Und bin ich dort jemand anderes, als wenn ich nur in Beziehung zu mir selbst stehe, allein, ein “Single“? Single-Sein scheint darauf ausgerichtet zu sein, irgendwann nicht mehr Single zu sein. Wobei es für den “gepaarten“ Zustand danach kein entsprechendes Wort gibt. Warum eigentlich nicht?
    Vielleicht will keiner ein “Double“ sein oder gar ein “Triple“. Denn auch in der Beziehung bleibe ich ›ich-selbst‹, auch wenn ich nun sozusagen regelmäßig und enger auf einen bestimmten anderen Menschen bezogen bin, der mein So-Sein durch sein eigenes So-Sein beantwortet, zurückspiegelt, kommentiert und begleitet.
    Mein ›ich‹ bleibt aber dennoch (scheinbar) so wie es ist, auch wenn ich oft gar nicht so genau sagen kann, wer und wie es ist.
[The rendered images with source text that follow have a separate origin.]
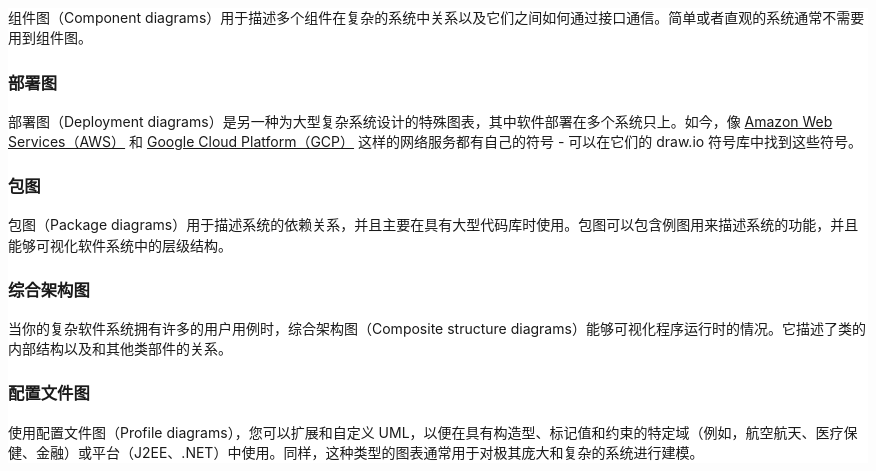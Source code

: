 组件图（Component diagrams）用于描述多个组件在复杂的系统中关系以及它们之间如何通过接口通信。简单或者直观的系统通常不需要用到组件图。

<h3>部署图</h3>

部署图（Deployment diagrams）是另一种为大型复杂系统设计的特殊图表，其中软件部署在多个系统只上。如今，像 [Amazon Web Services（AWS）](https://drawio-app.com/document-your-aws-architecture-with-cloudcraft-and-draw-io/) 和 [Google Cloud Platform（GCP）](https://drawio-app.com/updated-google-cloud-platform-icons-and-templates/) 这样的网络服务都有自己的符号 - 可以在它们的 draw.io 符号库中找到这些符号。

<h3>包图</h3>

包图（Package diagrams）用于描述系统的依赖关系，并且主要在具有大型代码库时使用。包图可以包含例图用来描述系统的功能，并且能够可视化软件系统中的层级结构。

<h3>综合架构图</h3>

当你的复杂软件系统拥有许多的用户用例时，综合架构图（Composite structure diagrams）能够可视化程序运行时的情况。它描述了类的内部结构以及和其他类部件的关系。

<h3>配置文件图</h3>

使用配置文件图（Profile diagrams），您可以扩展和自定义 UML，以便在具有构造型、标记值和约束的特定域（例如，航空航天、医疗保健、金融）或平台（J2EE、.NET）中使用。同样，这种类型的图表通常用于对极其庞大和复杂的系统进行建模。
Denn das ›ich‹ ist auch im Alleine-Sein nur durch Kontexte der Kommunikation mit der Außenwelt hergestellt. Abgespalten, ohne Bezug zu Anderen, werden wir ein ›ich‹ kaum stabil und positiv erlebbar beschreiben können. Mein Selbst-Sein wird nun also (in der Beziehung angekommen…) bestenfalls positiv hinterfragt und ergänzt, erweitert durch das (auch auf mich) bezogene Selbst-Sein des Partners: Beide Ich-Identitäten verändern sich durch den jeweiligen Anderen. Das ist ein subtiler, oft unmerklicher Prozess, denn natürlich will jeder auch in der Beziehung der Mensch bleiben, der er früher war. Auch wenn es klar ist, dass schon das Gefühl des “Mensch-Seins“ nunmehr, in der Beziehung aufgehoben, ein ganz anderes ist.
    ›Ich‹ bin nun zu-zweit: Ein ›Wir‹, dass eine eigene Definition und letztlich auch eine eigene Identitäts-Geschichte zu erfordern scheint. Denn meine Selbst-Erzählung erfährt nun einen anderen, erweiterten Hintergrund im Geschehen des gemeinsam erlebten Lebens. Die Qualität einer Beziehung wird auch davon abhängen, inwieweit die Beteiligten das gemeinsam Erlebte positiv ausformen und in-sich-weitererzählen, ihre eigene Identität als positiv erweiterte erleben können. Oder ob sie sich in Bezug auf den Partner stark abgrenzen müssen, um ›selbst‹ bestehen zu können, sich selbst behaupten zu können.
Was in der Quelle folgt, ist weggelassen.